José Sena Goulão / LUSA

The governor of the Bank of Portugal, Álvaro Santos Pereira
Growth drops to 1.8%, inflation accelerates to 2.8%. War in Iran and recent storms have altered accounts.
The Bank of Portugal (BdP) revised downwards the growth and economy in 2026 to 1,8%, due to the impact of the war in the Middle East, according to the economic bulletin released this Wednesday.
This prediction compara with an estimated growth of 2,3% included in the December economic bulletin, a value that also corresponds to the Government’s projection, in the State Budget for 2026.
A downward review of the BdP estimate is 0.5 percentage pointswhich reflects the “deterioration of the international context, following the conflict in the Middle Eastwhich resulted in an increase in the price of energy goods and the expectation of worsening financing conditions”, according to the central bank.
Inflation
The central bank also estimates that the inflation will accelerate to 2,8% em 2026.
The indicator that measures price evolution was revised upwards by 0.7 percentage points (pp) this year and 0.3 pp to 2.3% in 2027, due to increased pressures from external sources.

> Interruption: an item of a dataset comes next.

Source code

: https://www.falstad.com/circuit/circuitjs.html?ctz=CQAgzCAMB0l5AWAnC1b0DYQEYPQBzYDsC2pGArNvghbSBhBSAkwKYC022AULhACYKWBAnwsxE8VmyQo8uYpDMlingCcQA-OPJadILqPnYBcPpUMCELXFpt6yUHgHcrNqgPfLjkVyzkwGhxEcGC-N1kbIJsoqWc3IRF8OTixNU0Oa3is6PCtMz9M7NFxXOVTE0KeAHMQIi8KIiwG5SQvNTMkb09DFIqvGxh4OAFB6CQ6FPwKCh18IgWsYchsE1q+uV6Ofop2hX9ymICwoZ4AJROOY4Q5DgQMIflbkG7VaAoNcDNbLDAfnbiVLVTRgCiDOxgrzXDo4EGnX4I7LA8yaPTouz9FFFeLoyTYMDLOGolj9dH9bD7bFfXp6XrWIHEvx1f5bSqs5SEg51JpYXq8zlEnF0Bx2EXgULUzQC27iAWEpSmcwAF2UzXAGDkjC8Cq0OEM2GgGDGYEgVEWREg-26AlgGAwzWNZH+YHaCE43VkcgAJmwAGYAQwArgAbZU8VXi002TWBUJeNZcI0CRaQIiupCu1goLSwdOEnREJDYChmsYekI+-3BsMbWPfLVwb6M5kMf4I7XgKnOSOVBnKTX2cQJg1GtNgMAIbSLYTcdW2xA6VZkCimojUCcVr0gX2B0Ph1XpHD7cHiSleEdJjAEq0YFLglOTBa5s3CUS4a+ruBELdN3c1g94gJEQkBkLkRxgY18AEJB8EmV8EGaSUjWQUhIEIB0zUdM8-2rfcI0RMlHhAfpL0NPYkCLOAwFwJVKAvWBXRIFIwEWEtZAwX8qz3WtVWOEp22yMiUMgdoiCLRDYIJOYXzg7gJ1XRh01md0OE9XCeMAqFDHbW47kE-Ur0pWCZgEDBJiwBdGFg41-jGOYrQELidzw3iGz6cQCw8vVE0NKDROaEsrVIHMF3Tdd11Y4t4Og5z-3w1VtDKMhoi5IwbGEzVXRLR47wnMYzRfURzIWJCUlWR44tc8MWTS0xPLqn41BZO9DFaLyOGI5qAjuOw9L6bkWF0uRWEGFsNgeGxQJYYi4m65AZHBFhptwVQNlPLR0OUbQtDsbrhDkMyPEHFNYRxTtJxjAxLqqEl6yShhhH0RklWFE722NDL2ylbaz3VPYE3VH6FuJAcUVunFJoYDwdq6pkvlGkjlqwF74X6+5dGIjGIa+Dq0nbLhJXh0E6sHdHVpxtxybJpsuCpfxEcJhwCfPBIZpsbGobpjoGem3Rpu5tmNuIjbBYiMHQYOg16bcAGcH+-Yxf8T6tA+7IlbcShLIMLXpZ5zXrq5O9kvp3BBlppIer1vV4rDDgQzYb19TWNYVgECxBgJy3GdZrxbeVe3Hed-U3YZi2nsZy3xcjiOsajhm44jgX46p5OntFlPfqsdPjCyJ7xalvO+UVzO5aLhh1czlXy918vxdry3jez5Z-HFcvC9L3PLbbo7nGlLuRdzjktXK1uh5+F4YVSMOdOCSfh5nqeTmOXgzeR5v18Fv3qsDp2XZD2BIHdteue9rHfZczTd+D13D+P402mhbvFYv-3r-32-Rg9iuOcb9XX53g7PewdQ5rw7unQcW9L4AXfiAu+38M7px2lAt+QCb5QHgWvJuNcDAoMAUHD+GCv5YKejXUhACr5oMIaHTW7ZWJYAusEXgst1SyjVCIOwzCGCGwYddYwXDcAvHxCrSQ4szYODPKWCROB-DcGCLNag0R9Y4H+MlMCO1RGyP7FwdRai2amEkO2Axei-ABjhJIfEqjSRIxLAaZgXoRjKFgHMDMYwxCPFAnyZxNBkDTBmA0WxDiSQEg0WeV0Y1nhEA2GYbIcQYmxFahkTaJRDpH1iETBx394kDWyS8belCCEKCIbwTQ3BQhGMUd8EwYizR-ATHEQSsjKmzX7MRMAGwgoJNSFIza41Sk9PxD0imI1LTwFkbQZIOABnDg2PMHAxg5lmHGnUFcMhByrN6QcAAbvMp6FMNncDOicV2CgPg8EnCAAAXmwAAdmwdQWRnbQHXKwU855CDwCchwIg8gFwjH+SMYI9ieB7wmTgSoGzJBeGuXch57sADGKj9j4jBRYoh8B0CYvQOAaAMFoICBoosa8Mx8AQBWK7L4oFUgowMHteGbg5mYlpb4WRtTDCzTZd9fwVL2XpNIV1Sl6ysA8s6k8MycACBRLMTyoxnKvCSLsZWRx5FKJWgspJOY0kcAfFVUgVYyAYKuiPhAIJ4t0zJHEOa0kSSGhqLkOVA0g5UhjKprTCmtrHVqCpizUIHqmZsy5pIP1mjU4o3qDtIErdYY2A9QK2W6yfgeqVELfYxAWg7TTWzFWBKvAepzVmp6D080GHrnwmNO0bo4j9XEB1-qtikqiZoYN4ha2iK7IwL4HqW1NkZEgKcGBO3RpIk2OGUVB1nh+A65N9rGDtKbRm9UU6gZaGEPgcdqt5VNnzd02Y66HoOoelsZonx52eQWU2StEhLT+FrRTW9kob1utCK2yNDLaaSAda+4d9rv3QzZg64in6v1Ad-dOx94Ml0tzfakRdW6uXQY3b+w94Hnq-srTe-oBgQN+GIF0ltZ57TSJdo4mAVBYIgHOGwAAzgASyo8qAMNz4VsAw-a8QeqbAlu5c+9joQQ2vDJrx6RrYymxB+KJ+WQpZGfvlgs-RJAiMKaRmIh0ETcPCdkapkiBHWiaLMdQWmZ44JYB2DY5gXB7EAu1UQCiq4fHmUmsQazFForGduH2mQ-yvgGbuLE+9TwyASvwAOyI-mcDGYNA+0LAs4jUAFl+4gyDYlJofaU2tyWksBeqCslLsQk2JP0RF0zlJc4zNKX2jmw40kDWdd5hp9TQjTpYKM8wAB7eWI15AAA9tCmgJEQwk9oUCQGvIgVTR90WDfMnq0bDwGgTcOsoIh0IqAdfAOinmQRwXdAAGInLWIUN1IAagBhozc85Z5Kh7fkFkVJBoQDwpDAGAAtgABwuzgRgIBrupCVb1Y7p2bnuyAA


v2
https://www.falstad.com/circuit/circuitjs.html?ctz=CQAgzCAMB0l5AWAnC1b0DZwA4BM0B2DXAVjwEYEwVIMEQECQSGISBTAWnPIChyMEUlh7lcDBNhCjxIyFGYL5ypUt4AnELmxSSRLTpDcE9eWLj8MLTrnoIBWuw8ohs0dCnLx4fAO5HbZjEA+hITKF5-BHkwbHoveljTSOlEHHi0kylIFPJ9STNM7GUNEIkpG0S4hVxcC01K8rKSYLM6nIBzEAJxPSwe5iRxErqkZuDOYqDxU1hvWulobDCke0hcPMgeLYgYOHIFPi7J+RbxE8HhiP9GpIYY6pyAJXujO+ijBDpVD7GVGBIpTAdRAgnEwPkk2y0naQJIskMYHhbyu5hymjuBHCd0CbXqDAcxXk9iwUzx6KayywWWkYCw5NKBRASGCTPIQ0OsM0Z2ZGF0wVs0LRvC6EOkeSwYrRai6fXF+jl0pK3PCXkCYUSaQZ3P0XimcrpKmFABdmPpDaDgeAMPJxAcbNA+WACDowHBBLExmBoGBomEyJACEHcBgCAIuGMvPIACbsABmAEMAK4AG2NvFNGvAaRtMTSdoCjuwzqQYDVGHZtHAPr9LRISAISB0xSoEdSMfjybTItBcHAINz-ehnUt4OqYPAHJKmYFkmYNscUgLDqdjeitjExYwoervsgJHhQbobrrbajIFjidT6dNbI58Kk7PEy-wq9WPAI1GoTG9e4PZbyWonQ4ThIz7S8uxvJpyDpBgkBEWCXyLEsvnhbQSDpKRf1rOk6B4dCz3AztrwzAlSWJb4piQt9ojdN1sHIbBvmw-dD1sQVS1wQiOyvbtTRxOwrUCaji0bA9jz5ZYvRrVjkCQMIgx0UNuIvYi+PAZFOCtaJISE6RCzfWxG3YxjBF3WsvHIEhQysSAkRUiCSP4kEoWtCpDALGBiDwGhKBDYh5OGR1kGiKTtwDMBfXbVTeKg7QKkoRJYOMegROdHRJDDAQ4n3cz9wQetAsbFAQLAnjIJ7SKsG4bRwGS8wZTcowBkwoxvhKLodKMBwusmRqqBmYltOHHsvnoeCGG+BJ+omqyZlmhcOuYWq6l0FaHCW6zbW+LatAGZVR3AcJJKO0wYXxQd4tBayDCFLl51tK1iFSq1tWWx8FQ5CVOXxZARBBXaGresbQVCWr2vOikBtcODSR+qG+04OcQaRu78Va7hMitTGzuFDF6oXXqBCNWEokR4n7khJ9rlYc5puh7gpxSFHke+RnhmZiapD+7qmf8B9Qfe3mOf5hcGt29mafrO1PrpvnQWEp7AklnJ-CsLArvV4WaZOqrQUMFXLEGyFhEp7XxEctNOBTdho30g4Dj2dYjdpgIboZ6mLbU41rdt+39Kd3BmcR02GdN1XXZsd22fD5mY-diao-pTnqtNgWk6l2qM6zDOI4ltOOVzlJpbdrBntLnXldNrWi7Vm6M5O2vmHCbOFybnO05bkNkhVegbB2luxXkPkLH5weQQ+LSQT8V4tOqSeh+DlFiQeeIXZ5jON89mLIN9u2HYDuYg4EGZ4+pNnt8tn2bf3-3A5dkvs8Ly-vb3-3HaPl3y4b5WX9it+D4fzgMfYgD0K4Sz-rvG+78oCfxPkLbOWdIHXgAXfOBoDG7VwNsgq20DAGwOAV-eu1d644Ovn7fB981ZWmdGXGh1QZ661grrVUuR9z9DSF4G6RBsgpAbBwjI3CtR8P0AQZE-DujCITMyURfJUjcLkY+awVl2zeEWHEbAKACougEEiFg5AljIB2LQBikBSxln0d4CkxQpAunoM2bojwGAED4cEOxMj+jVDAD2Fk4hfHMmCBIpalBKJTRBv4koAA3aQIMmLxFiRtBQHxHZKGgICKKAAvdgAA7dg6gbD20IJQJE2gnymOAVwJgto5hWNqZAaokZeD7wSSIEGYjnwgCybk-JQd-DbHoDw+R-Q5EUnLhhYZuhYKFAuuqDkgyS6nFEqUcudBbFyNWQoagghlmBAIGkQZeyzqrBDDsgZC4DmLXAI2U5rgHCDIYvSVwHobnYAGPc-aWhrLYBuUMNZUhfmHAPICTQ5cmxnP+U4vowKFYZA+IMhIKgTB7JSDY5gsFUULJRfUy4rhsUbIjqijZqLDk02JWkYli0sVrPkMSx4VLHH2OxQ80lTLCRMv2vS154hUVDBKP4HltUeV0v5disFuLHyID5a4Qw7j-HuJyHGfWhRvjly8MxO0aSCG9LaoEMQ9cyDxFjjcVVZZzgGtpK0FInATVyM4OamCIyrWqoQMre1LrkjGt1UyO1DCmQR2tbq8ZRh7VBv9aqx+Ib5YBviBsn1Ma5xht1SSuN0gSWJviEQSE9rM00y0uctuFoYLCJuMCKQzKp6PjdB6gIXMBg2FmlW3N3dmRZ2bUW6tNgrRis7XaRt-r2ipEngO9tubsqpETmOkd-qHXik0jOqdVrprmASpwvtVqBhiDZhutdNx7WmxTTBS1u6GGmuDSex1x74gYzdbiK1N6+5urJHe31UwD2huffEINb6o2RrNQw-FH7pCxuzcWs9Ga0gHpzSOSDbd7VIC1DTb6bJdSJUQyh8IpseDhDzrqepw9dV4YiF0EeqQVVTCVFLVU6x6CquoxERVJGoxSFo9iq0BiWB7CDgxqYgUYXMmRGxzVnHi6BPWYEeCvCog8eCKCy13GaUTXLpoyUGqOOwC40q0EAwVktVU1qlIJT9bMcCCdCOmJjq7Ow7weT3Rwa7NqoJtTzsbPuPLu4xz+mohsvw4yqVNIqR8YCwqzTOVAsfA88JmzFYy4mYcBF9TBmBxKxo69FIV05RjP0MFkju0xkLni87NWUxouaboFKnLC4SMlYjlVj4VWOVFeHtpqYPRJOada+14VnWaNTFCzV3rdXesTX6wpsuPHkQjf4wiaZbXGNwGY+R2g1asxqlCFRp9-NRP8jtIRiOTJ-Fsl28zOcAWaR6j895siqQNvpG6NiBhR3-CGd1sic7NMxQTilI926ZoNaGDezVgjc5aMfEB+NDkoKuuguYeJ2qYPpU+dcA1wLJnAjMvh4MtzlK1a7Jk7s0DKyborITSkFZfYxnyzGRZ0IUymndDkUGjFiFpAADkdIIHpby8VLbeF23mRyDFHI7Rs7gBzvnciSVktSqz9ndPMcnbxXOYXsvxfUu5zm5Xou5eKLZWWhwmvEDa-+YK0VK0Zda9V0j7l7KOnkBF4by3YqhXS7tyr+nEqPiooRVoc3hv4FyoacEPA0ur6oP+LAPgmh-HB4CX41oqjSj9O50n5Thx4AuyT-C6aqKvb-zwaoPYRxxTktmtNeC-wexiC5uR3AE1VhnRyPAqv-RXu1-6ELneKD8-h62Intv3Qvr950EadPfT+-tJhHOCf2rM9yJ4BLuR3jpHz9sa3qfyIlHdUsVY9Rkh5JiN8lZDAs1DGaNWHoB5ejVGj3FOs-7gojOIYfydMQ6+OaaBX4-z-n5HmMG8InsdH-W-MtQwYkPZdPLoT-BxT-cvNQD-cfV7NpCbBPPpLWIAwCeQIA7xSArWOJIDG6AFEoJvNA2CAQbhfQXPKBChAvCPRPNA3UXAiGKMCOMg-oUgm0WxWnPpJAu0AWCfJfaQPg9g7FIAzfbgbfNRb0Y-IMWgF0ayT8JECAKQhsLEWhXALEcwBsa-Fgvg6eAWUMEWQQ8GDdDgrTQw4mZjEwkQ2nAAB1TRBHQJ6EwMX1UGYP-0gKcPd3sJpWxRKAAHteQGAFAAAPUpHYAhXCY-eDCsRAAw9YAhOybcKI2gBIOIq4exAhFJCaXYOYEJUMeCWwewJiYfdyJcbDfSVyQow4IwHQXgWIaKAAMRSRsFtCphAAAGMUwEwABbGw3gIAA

“The conflict in the Middle East explains, to a large extent, the upward revisions in inflation in 2026 and 2027”, says the central bank, and the “dissipation of the effect of the energy shock on prices and the maintenance of anchored long-term inflation expectations should contribute to the reduction of inflation to 2% in 2028”.
“Cool head”
The governor of the Bank of Portugal, Álvaro Santos Pereira, assumed that the conflict in the Middle East and the storms bring “more pressure to increase support for families and companies”, affecting the budgetary margin.
If the 2025 fiscal surplus is greater than expected, as the Finance Minister signaled, it will be “good news”, but he admitted that the fiscal margin “is not increasing, it is decreasing”.
“There is greater pressure on expenditure, particularly on net expenditure, and now with the conflict there is more pressure to increase support for families and companies and also with the storms”, signaled Santos Pereira, warning that there will be greater budgetary pressure.
When looking at the budget balance numbers, you need to take into account that it is “fundamental to reduce debt”particularly to respond to phenomena such as the current ones.
Regarding a possible increase in interest rates of the European Central Bank, the governor responds: “We have to maintain cool head. We have to learn the lessons of the past, see what happened in other circumstances and then react. Now I’m not going to speculate on interest rates, it doesn’t make sense.”